Supplied data below:

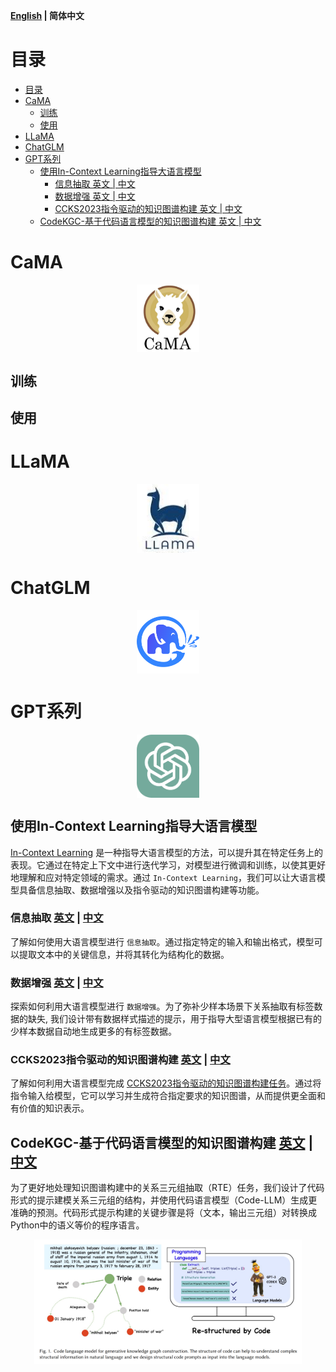<p align="left">
    <b> <a href="https://github.com/zjunlp/DeepKE/blob/llm/example/llm/README.md">English</a> | 简体中文</a> </b>
</p>

# 目录

- [目录](#目录)
- [CaMA](#cama)
  - [训练](#训练)
  - [使用](#使用)
- [LLaMA](#llama)
- [ChatGLM](#chatglm)
- [GPT系列](#gpt系列)
  - [使用In-Context Learning指导大语言模型](#使用in-context-learning指导大语言模型)
    - [信息抽取 英文 | 中文](#信息抽取-英文--中文)
    - [数据增强 英文 | 中文](#数据增强-英文--中文)
    - [CCKS2023指令驱动的知识图谱构建 英文 | 中文](#ccks2023指令驱动的知识图谱构建-英文--中文)
  - [CodeKGC-基于代码语言模型的知识图谱构建 英文 | 中文](#codekgc-基于代码语言模型的知识图谱构建-英文--中文)


# CaMA

<p align="center" width="100%">
<a href="" target="_blank"><img src="assets/cama_logo.jpeg" alt="ZJU-CaMA" style="width: 20%; min-width: 20px; display: block; margin: auto;"></a>
</p>

## 训练

## 使用

# LLaMA

<p align="center" width="100%">
<a href="" target="_blank"><img src="assets/llama_logo.jpeg" alt="LLaMA" style="width: 20%; min-width: 20px; display: block; margin: auto;"></a>
</p>


# ChatGLM
<p align="center" width="100%">
<a href="" target="_blank"><img src="assets/chatglm_logo.png" alt="ChatGLM" style="width: 20%; min-width: 20px; display: block; margin: auto;"></a>
</p>


# GPT系列

<p align="center" width="100%">
<a href="" target="_blank"><img src="assets/chatgpt_logo.png" alt="GPT" style="width: 20%; min-width: 20px; display: block; margin: auto;"></a>
</p>

## 使用In-Context Learning指导大语言模型
[In-Context Learning](http://arxiv.org/abs/2301.00234) 是一种指导大语言模型的方法，可以提升其在特定任务上的表现。它通过在特定上下文中进行迭代学习，对模型进行微调和训练，以使其更好地理解和应对特定领域的需求。通过 `In-Context Learning`，我们可以让大语言模型具备信息抽取、数据增强以及指令驱动的知识图谱构建等功能。


### 信息抽取 [英文](./LLMICL/README.md/#ie-with-large-language-models) | [中文](./LLMICL/README_CN.md/#使用大语言模型进行信息抽取)
了解如何使用大语言模型进行 `信息抽取`。通过指定特定的输入和输出格式，模型可以提取文本中的关键信息，并将其转化为结构化的数据。

### 数据增强 [英文](./LLMICL/README.md/#data-augmentation-with-large-language-models) | [中文](./LLMICL/README_CN.md/#使用大语言模型进行数据增强)
探索如何利用大语言模型进行 `数据增强`。为了弥补少样本场景下关系抽取有标签数据的缺失, 我们设计带有数据样式描述的提示，用于指导大型语言模型根据已有的少样本数据自动地生成更多的有标签数据。

### CCKS2023指令驱动的知识图谱构建 [英文](./LLMICL/README.md/#ccks2023-instruction-based-knowledge-graph-construction-with-large-language-models) | [中文](./LLMICL/README_CN.md/#使用大语言模型完成ccks2023指令驱动的知识图谱构建)
了解如何利用大语言模型完成 [CCKS2023指令驱动的知识图谱构建任务](https://tianchi.aliyun.com/competition/entrance/532080/introduction)。通过将指令输入给模型，它可以学习并生成符合指定要求的知识图谱，从而提供更全面和有价值的知识表示。


## CodeKGC-基于代码语言模型的知识图谱构建 [英文](./CodeKGC/README.md) | [中文](./CodeKGC/README_CN.md)

为了更好地处理知识图谱构建中的关系三元组抽取（RTE）任务，我们设计了代码形式的提示建模关系三元组的结构，并使用代码语言模型（Code-LLM）生成更准确的预测。代码形式提示构建的关键步骤是将（文本，输出三元组）对转换成Python中的语义等价的程序语言。

<div align=center>
<img src="./CodeKGC/codekgc_figure.png" width="85%" height="75%" />
</div>
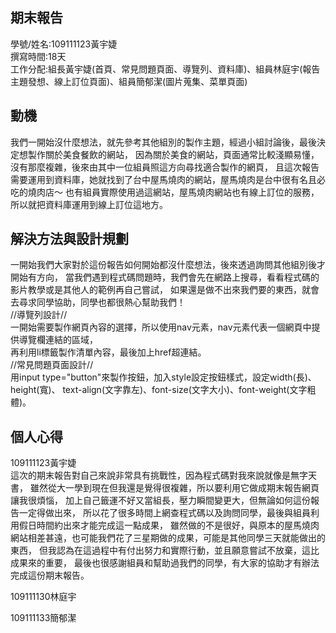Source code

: ﻿## 期末報告

學號/姓名:109111123黃宇婕  
撰寫時間:18天  
工作分配:組長黃宇婕(首頁、常見問題頁面、導覽列、資料庫)、組員林庭宇(報告主題發想、線上訂位頁面)、組員簡郁潔(圖片蒐集、菜單頁面)

## 動機

我們一開始沒什麼想法，就先參考其他組別的製作主題，經過小組討論後，最後決定想製作關於美食餐飲的網站，
因為關於美食的網站，頁面通常比較淺顯易懂，沒有那麼複雜，後來由其中一位組員照這方向尋找適合製作的網頁，
且這次報告需要運用到資料庫，她就找到了台中屋馬燒肉的網站，屋馬燒肉是台中很有名且必吃的燒肉店～
也有組員實際使用過這網站，屋馬燒肉網站也有線上訂位的服務，所以就把資料庫運用到線上訂位這地方。


## 解決方法與設計規劃

一開始我們大家對於這份報告如何開始都沒什麼想法，後來透過詢問其他組別後才開始有方向，
當我們遇到程式碼問題時，我們會先在網路上搜尋，看看程式碼的影片教學或是其他人的範例再自己嘗試，
如果還是做不出來我們要的東西，就會去尋求同學協助，同學也都很熱心幫助我們！  
//導覽列設計//    
 一開始需要製作網頁內容的選擇，所以使用nav元素，nav元素代表一個網頁中提供導覽欄連結的區域，    
 再利用li標籤製作清單內容，最後加上href超連結。  
//常見問題頁面設計//  
用input type="button"來製作按鈕，加入style設定按鈕樣式，設定width(長)、height(寬)、
text-align(文字靠左)、font-size(文字大小)、font-weight(文字粗體)。

 
## 個人心得

109111123黃宇婕   
這次的期末報告對自己來說非常具有挑戰性，因為程式碼對我來說就像是無字天書，
雖然從大一學到現在但我還是覺得很複雜，所以要利用它做成期末報告網頁讓我很煩惱，
加上自己籤運不好又當組長，壓力瞬間變更大，但無論如何這份報告一定得做出來，
所以花了很多時間上網查程式碼以及詢問同學，最後與組員利用假日時間約出來才能完成這一點成果，
雖然做的不是很好，與原本的屋馬燒肉網站相差甚遠，也可能我們花了三星期做的成果，可能是其他同學三天就能做出的東西，
但我認為在這過程中有付出努力和實際行動，並且願意嘗試不放棄，這比成果來的重要，
最後也很感謝組員和幫助過我們的同學，有大家的協助才有辦法完成這份期末報告。

109111130林庭宇


109111133簡郁潔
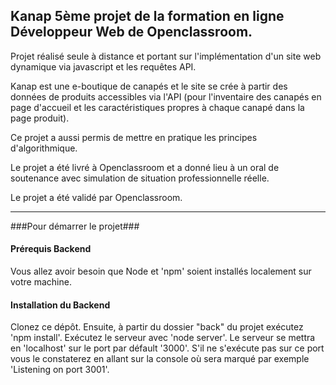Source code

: Kanap 5ème projet de la formation en ligne Développeur Web de Openclassroom.
-----------------------------------------------------------------------------------------

Projet réalisé seule à distance et portant sur l'implémentation d'un site web dynamique via javascript et les requêtes API.

Kanap est une e-boutique de canapés et le site se crée à partir des données de produits accessibles via l'API (pour l'inventaire des canapés en page d'accueil et les caractéristiques propres à chaque canapé dans la page produit).

Ce projet a aussi permis de mettre en pratique les principes d'algorithmique.

Le projet a été livré à Openclassroom et a donné lieu à un oral de soutenance avec simulation de situation professionnelle réelle.

Le projet a été validé par Openclassroom.




_______________________
###Pour démarrer le projet###

#### Prérequis Backend ####

Vous allez avoir besoin que Node et 'npm' soient installés localement sur votre machine.

#### Installation du Backend ####
Clonez ce dépôt. Ensuite, à partir du dossier "back" du projet exécutez 'npm install'.
Exécutez le serveur avec 'node server'.
Le serveur se mettra en 'localhost' sur le port par défault '3000'.
S'il ne s'exécute pas sur ce port vous le constaterez en allant sur la console où sera marqué par exemple 'Listening on port 3001'.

End of Supplied data.

_Work to be completed_.
Give back exactly the lines of the listing above from the one that contains "109111130林庭宇" up to and including the one that contains "Projet réalisé seule", but not the pictures, and no other lines.

_Your response_.
109111130林庭宇


109111133簡郁潔
Source code

: Kanap 5ème projet de la formation en ligne Développeur Web de Openclassroom.
-----------------------------------------------------------------------------------------

Projet réalisé seule à distance et portant sur l'implémentation d'un site web dynamique via javascript et les requêtes API.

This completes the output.